Problem statement: Looking at the listing below, how many lines include "label"? Answer with the number only.

Records provided:

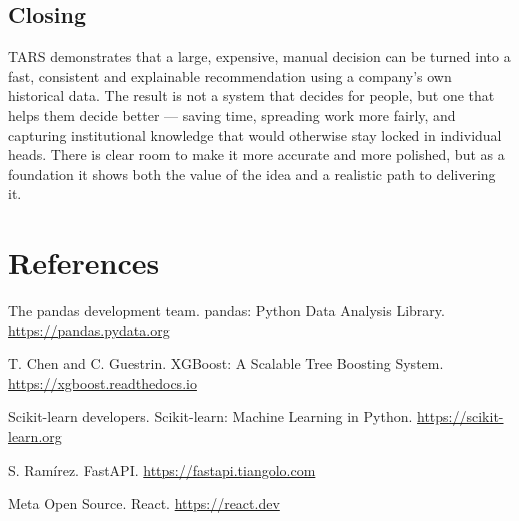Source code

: \documentclass[9pt,a4paper,twoside]{utils/tau-class/tau}
\begin{document}
\subsection{Closing}

TARS demonstrates that a large, expensive, manual decision can be turned into a fast, consistent and explainable recommendation using a company's own historical data. The result is not a system that decides for people, but one that helps them decide better --- saving time, spreading work more fairly, and capturing institutional knowledge that would otherwise stay locked in individual heads. There is clear room to make it more accurate and more polished, but as a foundation it shows both the value of the idea and a realistic path to delivering it.

\section*{References}

\begin{enumerate}[label={[\arabic*]},leftmargin=*]
    \item The pandas development team. pandas: Python Data Analysis Library. \url{https://pandas.pydata.org}
    \item T. Chen and C. Guestrin. XGBoost: A Scalable Tree Boosting System. \url{https://xgboost.readthedocs.io}
    \item Scikit-learn developers. Scikit-learn: Machine Learning in Python. \url{https://scikit-learn.org}
    \item S. Ram\'irez. FastAPI. \url{https://fastapi.tiangolo.com}
    \item Meta Open Source. React. \url{https://react.dev}
\end{enumerate}

\end{document}
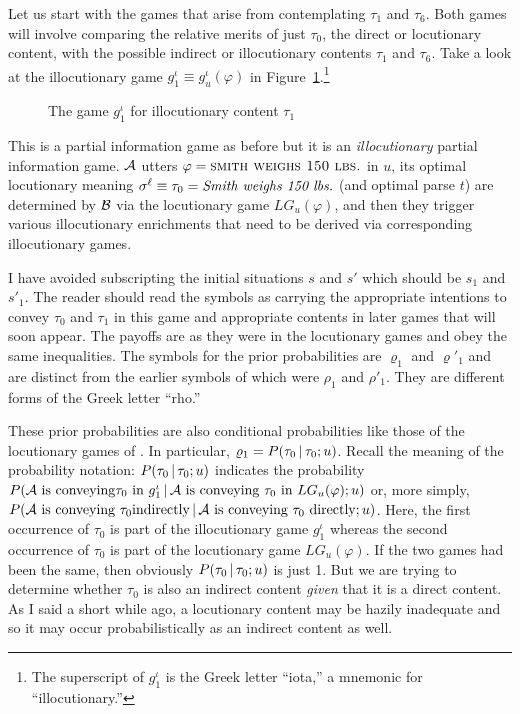 Let us start with the games that arise from contemplating $\tau_1$ and $\tau_6$. Both games will involve comparing the relative merits of just $\tau_0$, the direct or locutionary content, with the possible indirect or illocutionary contents $\tau_1$ and $\tau_6$. Take a look at the illocutionary game $g^\iota_1 \equiv g^\iota_u(\varphi)$ in Figure~\ref{fig:ic1 game}.\footnote{The superscript of $g^\iota_1$ is the Greek letter ``iota,'' a mnemonic for ``illocutionary.''}

\begin{figure}[htbp] 
 
\caption{The game $g^\iota_1$ for illocutionary content $\tau_1$}
\label{fig:ic1 game}
\end{figure}

This is a partial information game as before but it is an \emph{illocutionary}  partial information game. $\cal A$ utters $\varphi = \Expression{Smith weighs 150 lbs.}$ in $u$, its optimal locutionary meaning $\sigma^\ell \equiv \tau_0 = \emph{Smith weighs 150 lbs.}$ (and optimal parse $t$) are determined by $\cal B$ via the locutionary game $LG_u(\varphi)$, and then they trigger various illocutionary enrichments that need to be derived via corresponding illocutionary games.

I have avoided subscripting the initial situations $s$ and $s'$ which should be $s_1$ and $s'_1$. The reader should read the symbols as carrying the appropriate intentions to convey $\tau_0$ and $\tau_1$ in this game and appropriate contents in later games that will soon appear. The payoffs are as they were in the locutionary games and obey the same inequalities. The symbols for the prior probabilities are $\varrho_1$ and $\varrho'_1$ and are distinct from the earlier symbols of  which were $\rho_1$ and $\rho'_1$. They are different forms of the Greek letter ``rho.''

These prior probabilities are also conditional probabilities like those of the locutionary games of . In particular, $\varrho_1 = P(\tau_0 \,|\, \tau_0; u)$. Recall the meaning of the probability notation: $P(\tau_0 \,|\, \tau_0; u)$ indicates the probability $P({\cal A}\ \text{is conveying}\allowbreak \tau_0\ \hbox{in}\ g^\iota_1 \cond {\cal A}\ \text{is conveying}\ \tau_0\ \hbox{in}\ LG_u(\varphi); u)$  or, more simply, $P({\cal A} \text{ is conveying } \tau_0\linebreak \text{indirectly} \cond {\cal A} \text{ is conveying } \tau_0 \text{ directly}; u)$. Here, the first occurrence of $\tau_0$ is part of the illocutionary game $g^\iota_1$ whereas the second occurrence of $\tau_0$ is part of the locutionary game $LG_u(\varphi)$. If the two games had been the same, then obviously $P(\tau_0 \,|\, \tau_0; u)$ is just 1. But we are trying to determine whether $\tau_0$ is also an indirect content \emph{given} that it is a direct content. As I said a short while ago, a locutionary content may be hazily inadequate and so it may occur probabilistically as an indirect content as well.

Task solution: 2